**Required action:** Below is a listing. Write out exactly its lines between the one holding "of a page</span></span>" and the one holding "the Page Directive</span></span>", inclusive.

(Material provided Opens)

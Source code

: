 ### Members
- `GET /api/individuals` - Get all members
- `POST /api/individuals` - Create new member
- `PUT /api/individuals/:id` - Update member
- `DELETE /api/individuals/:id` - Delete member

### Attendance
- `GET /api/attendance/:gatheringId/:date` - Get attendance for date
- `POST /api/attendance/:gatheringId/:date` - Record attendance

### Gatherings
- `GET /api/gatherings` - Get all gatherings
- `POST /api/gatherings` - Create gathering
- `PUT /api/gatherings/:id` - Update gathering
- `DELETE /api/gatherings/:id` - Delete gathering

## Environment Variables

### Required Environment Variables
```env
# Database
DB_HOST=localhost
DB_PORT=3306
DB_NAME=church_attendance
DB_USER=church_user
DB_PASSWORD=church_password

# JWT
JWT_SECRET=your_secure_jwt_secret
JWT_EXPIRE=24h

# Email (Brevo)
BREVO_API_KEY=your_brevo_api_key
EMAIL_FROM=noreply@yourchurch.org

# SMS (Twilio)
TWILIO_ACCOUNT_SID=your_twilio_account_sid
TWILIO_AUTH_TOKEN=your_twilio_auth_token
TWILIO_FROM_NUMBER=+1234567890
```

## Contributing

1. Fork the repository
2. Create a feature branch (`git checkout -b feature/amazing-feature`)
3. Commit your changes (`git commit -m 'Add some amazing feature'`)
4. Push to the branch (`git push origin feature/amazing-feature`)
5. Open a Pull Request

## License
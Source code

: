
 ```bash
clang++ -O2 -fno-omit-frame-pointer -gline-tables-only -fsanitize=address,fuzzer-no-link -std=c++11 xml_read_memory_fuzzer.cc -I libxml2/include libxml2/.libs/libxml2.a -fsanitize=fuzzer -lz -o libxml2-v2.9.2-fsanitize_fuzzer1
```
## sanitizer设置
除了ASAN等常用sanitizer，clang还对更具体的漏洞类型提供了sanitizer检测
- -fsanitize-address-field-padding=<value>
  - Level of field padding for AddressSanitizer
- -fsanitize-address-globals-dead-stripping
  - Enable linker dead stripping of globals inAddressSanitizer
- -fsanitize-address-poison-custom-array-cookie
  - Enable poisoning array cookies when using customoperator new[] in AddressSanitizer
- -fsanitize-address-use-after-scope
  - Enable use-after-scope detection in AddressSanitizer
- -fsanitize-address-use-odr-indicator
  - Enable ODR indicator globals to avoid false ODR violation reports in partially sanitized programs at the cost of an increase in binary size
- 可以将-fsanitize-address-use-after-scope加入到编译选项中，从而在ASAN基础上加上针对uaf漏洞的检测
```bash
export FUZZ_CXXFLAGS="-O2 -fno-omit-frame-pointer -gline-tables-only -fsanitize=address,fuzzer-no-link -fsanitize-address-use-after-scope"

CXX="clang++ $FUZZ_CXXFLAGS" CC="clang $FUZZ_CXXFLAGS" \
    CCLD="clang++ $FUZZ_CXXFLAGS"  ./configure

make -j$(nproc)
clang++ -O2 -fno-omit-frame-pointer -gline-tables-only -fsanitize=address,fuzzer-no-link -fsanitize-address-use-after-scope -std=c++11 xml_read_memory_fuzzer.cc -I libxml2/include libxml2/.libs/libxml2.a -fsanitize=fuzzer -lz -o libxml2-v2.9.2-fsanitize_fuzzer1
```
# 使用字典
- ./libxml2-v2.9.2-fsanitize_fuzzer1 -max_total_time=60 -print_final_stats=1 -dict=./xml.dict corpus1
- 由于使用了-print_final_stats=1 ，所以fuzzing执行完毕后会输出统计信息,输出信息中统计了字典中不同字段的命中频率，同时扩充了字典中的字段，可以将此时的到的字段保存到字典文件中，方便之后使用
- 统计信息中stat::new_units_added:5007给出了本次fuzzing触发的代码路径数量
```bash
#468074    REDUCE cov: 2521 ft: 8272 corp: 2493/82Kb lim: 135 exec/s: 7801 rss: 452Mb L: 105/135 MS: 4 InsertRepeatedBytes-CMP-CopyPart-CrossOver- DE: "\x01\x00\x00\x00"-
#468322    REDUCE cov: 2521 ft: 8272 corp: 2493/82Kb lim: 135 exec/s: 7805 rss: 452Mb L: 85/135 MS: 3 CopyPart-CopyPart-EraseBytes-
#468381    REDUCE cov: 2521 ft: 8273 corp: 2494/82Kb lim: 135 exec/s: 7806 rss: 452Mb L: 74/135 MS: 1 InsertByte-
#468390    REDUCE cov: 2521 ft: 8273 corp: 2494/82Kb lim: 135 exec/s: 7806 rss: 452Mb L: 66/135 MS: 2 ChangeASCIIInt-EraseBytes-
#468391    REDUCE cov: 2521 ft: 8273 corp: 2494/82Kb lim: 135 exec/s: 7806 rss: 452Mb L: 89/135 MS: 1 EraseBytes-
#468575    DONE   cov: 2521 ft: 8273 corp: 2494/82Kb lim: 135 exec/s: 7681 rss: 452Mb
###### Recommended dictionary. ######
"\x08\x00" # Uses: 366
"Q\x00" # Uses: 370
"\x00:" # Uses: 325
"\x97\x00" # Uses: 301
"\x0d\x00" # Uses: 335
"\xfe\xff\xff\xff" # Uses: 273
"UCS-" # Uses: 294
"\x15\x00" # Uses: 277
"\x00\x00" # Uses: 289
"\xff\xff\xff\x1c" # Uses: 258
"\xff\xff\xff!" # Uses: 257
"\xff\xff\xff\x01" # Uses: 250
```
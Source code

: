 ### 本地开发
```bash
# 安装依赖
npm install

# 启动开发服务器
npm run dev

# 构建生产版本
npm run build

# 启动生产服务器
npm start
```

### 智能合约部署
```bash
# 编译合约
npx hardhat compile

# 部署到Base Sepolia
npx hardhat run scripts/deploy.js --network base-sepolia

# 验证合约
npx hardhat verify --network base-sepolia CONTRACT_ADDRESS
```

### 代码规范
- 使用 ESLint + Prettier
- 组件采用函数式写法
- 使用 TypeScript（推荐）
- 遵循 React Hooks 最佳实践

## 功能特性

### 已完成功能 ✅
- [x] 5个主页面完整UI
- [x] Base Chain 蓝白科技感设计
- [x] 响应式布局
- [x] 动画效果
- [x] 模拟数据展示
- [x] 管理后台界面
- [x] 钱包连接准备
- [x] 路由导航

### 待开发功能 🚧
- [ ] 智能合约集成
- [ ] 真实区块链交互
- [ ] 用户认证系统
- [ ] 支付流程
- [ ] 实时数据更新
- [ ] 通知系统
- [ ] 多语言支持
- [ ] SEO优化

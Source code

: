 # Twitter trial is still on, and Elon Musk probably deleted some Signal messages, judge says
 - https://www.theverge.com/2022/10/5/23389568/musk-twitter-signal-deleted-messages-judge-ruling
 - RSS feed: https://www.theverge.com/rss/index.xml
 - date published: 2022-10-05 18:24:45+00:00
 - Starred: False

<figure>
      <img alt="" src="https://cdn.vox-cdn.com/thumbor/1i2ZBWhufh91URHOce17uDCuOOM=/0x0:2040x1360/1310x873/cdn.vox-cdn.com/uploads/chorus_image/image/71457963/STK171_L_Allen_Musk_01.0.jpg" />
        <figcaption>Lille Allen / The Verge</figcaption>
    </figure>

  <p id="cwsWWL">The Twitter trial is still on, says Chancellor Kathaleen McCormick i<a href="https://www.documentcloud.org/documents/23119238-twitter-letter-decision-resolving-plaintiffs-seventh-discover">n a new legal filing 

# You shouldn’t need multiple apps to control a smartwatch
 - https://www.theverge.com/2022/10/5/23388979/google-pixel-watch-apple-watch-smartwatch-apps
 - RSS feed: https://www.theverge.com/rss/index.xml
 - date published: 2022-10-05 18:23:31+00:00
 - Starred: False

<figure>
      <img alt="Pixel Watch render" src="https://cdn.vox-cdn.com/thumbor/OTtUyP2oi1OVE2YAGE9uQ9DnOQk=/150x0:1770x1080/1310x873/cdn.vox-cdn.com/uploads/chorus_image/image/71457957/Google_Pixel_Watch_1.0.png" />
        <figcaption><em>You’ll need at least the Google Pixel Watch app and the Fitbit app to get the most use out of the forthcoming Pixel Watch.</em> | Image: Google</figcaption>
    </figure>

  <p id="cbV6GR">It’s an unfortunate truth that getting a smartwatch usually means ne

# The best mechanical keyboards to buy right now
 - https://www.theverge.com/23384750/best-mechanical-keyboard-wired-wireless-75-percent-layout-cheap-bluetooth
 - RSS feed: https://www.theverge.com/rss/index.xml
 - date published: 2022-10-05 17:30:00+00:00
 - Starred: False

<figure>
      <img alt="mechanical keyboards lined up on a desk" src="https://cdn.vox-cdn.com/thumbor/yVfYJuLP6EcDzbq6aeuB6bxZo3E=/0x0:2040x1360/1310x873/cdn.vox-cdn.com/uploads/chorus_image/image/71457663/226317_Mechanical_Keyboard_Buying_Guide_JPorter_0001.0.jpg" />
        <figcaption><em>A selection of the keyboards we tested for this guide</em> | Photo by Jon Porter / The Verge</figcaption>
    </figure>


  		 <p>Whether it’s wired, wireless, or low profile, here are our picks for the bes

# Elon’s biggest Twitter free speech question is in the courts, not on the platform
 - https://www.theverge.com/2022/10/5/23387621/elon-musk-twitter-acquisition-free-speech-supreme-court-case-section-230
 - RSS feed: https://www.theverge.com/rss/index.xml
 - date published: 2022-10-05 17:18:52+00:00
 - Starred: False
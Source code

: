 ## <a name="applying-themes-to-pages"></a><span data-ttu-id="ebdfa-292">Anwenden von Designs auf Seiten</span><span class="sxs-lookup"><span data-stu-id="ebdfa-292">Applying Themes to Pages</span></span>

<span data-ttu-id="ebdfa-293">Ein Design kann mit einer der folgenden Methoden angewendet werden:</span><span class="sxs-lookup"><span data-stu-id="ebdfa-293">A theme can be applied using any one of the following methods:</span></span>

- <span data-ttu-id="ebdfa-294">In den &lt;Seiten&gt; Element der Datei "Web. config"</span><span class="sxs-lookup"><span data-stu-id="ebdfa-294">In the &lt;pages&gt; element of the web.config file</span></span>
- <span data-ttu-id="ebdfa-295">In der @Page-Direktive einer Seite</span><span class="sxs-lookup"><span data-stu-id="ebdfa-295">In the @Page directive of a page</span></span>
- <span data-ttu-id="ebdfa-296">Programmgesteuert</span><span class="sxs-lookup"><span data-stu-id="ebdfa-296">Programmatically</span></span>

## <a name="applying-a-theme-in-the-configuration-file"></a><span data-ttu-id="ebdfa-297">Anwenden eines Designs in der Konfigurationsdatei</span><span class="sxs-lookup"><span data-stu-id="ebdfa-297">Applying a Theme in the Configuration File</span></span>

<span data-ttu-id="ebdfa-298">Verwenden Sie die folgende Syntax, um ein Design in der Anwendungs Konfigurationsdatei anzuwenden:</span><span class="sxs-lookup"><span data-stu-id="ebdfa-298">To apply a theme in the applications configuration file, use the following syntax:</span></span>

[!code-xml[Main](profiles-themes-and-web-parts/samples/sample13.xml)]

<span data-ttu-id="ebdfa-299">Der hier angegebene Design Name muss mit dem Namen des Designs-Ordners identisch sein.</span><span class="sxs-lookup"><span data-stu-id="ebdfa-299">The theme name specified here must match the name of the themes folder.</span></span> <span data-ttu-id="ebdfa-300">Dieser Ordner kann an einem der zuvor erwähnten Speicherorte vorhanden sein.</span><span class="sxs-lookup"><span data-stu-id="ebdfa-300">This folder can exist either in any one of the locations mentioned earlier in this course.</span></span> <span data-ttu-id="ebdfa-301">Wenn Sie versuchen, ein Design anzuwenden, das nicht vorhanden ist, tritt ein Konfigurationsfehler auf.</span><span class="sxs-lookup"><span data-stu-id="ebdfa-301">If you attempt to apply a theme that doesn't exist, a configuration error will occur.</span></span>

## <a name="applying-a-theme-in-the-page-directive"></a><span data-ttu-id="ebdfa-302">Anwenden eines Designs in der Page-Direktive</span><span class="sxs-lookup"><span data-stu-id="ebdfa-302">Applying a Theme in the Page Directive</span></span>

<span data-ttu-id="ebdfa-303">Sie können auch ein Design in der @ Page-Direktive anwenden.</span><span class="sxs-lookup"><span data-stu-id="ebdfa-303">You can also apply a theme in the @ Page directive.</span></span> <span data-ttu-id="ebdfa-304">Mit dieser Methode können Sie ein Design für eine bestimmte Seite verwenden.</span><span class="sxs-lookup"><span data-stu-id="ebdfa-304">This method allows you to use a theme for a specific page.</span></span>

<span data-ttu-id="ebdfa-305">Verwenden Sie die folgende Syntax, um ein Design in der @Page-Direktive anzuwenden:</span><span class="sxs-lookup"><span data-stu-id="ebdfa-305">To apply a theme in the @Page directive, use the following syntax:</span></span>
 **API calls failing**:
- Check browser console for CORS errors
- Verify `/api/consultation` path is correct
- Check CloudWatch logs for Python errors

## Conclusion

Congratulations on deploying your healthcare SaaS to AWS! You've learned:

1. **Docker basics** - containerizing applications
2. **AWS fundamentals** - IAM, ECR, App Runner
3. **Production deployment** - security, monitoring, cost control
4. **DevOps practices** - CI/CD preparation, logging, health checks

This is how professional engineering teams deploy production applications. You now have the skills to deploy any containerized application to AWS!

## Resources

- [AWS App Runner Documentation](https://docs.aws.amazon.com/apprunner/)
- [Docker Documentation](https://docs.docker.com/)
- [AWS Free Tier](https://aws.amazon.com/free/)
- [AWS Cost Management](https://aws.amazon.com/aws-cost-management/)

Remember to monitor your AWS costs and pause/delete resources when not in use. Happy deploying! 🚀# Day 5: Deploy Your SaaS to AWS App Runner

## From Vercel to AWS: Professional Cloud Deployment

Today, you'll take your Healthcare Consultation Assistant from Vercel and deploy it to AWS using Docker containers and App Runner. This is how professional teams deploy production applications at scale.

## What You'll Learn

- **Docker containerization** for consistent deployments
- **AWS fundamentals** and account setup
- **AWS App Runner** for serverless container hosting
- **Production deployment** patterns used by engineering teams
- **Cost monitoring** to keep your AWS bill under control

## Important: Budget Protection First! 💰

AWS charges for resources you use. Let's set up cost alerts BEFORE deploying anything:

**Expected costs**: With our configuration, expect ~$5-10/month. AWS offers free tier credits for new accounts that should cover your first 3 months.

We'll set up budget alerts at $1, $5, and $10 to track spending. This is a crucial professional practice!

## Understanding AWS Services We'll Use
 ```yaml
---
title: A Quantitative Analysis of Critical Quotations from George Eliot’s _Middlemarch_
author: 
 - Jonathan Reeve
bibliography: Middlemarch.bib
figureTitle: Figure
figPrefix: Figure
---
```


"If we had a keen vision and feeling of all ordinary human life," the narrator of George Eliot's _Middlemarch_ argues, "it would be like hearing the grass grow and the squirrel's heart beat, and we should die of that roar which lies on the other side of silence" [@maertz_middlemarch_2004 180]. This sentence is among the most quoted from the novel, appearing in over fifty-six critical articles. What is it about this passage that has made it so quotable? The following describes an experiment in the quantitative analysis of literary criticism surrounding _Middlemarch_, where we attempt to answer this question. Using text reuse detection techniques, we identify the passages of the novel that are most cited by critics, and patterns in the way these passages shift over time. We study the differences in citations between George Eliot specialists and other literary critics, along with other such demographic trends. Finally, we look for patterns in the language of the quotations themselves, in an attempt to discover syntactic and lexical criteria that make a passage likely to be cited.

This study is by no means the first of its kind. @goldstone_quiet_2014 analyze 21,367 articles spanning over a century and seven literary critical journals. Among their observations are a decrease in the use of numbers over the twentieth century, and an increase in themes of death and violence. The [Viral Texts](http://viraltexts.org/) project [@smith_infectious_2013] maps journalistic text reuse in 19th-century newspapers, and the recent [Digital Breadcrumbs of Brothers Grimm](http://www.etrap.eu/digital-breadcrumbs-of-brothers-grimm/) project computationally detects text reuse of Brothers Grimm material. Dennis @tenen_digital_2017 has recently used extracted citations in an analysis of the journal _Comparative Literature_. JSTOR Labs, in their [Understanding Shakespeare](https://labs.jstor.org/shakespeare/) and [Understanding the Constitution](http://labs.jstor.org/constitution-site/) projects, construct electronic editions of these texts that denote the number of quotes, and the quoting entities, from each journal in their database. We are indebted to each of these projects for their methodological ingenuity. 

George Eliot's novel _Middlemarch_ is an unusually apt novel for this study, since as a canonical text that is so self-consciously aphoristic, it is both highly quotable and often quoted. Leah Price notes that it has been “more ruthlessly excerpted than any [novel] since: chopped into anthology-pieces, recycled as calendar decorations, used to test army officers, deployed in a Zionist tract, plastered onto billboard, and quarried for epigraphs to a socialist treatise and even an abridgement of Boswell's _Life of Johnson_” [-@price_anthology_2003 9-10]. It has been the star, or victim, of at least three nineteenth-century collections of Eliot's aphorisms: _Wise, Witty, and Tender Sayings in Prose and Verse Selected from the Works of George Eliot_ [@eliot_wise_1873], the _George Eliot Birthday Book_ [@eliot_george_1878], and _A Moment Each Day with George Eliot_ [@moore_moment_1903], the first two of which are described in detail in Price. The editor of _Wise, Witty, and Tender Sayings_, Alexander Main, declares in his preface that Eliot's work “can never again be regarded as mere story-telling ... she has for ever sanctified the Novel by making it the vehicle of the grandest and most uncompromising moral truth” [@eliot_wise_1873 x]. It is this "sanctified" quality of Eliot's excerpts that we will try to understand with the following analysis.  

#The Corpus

(Material provided Closes)

**Your response:**
- <span data-ttu-id="ebdfa-295">In der @Page-Direktive einer Seite</span><span class="sxs-lookup"><span data-stu-id="ebdfa-295">In the @Page directive of a page</span></span>
- <span data-ttu-id="ebdfa-296">Programmgesteuert</span><span class="sxs-lookup"><span data-stu-id="ebdfa-296">Programmatically</span></span>

## <a name="applying-a-theme-in-the-configuration-file"></a><span data-ttu-id="ebdfa-297">Anwenden eines Designs in der Konfigurationsdatei</span><span class="sxs-lookup"><span data-stu-id="ebdfa-297">Applying a Theme in the Configuration File</span></span>

<span data-ttu-id="ebdfa-298">Verwenden Sie die folgende Syntax, um ein Design in der Anwendungs Konfigurationsdatei anzuwenden:</span><span class="sxs-lookup"><span data-stu-id="ebdfa-298">To apply a theme in the applications configuration file, use the following syntax:</span></span>

[!code-xml[Main](profiles-themes-and-web-parts/samples/sample13.xml)]

<span data-ttu-id="ebdfa-299">Der hier angegebene Design Name muss mit dem Namen des Designs-Ordners identisch sein.</span><span class="sxs-lookup"><span data-stu-id="ebdfa-299">The theme name specified here must match the name of the themes folder.</span></span> <span data-ttu-id="ebdfa-300">Dieser Ordner kann an einem der zuvor erwähnten Speicherorte vorhanden sein.</span><span class="sxs-lookup"><span data-stu-id="ebdfa-300">This folder can exist either in any one of the locations mentioned earlier in this course.</span></span> <span data-ttu-id="ebdfa-301">Wenn Sie versuchen, ein Design anzuwenden, das nicht vorhanden ist, tritt ein Konfigurationsfehler auf.</span><span class="sxs-lookup"><span data-stu-id="ebdfa-301">If you attempt to apply a theme that doesn't exist, a configuration error will occur.</span></span>

## <a name="applying-a-theme-in-the-page-directive"></a><span data-ttu-id="ebdfa-302">Anwenden eines Designs in der Page-Direktive</span><span class="sxs-lookup"><span data-stu-id="ebdfa-302">Applying a Theme in the Page Directive</span></span>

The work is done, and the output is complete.